● **Work item**:
If a line in the data below holds the word "Fees", include it in the count. Give only the final number.

[Dataset items]

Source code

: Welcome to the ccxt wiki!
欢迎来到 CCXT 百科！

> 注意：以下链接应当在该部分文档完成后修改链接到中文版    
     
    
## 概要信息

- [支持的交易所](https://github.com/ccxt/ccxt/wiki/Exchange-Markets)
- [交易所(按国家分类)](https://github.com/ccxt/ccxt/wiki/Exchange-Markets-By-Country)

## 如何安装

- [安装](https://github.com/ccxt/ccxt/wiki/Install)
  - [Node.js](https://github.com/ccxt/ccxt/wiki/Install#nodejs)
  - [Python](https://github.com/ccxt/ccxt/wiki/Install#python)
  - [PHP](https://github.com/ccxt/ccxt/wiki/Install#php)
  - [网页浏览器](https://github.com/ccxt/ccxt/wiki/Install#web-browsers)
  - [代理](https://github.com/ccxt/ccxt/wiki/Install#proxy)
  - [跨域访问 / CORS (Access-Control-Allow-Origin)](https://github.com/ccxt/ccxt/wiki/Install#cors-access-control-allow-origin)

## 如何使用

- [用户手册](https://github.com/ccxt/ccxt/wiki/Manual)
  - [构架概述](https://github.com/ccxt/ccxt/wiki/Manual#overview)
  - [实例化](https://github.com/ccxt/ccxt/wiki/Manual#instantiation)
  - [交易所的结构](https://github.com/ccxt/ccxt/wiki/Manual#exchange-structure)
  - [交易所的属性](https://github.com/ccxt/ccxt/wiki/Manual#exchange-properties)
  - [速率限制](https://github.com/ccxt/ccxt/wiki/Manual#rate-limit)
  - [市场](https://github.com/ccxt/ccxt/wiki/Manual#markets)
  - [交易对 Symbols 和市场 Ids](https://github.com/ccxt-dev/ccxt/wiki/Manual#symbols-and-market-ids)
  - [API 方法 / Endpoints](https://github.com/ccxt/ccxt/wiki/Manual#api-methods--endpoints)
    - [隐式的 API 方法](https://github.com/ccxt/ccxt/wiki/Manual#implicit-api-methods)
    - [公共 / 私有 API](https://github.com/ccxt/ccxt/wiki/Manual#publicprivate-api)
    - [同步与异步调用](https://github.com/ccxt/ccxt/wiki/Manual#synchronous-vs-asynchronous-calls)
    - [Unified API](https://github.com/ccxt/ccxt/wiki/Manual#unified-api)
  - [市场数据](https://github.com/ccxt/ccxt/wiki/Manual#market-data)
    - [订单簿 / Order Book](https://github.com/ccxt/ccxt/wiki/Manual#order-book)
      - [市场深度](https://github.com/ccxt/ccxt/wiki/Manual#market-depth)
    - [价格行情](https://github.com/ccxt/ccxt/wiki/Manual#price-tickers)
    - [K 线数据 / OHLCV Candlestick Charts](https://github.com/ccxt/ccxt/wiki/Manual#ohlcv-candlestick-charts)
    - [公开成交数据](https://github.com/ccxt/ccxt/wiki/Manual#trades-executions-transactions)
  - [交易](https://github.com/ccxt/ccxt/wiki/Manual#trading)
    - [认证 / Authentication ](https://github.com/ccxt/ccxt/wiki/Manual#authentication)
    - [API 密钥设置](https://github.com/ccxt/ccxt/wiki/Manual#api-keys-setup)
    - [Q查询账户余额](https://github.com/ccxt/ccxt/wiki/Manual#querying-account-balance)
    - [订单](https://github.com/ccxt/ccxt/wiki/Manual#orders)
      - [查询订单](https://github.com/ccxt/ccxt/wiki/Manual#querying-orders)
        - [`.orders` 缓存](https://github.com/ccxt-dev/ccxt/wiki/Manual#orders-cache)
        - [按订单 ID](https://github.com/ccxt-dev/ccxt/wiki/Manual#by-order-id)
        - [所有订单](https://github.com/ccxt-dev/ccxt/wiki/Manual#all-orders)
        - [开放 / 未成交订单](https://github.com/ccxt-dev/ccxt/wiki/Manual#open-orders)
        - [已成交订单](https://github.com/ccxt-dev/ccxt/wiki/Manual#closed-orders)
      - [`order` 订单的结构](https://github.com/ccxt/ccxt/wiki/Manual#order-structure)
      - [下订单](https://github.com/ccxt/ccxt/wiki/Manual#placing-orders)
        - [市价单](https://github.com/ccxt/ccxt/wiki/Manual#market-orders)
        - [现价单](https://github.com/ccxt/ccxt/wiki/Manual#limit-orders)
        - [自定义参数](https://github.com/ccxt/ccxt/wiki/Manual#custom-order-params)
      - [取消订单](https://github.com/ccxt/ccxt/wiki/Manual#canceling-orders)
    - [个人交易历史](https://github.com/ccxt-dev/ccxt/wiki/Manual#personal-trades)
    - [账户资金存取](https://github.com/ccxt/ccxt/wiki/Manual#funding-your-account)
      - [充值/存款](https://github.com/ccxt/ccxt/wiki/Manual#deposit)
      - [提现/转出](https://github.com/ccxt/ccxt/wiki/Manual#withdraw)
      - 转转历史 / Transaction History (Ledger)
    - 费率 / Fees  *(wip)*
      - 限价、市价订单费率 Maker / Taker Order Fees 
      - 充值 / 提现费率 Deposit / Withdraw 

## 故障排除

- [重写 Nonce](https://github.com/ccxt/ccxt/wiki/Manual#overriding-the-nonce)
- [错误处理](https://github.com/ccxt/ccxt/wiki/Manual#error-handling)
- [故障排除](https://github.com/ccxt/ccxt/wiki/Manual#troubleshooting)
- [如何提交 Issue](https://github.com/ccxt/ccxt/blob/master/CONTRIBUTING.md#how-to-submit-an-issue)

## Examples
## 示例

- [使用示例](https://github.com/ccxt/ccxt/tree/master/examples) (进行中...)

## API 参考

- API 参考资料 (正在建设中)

● **Response to the task**:
2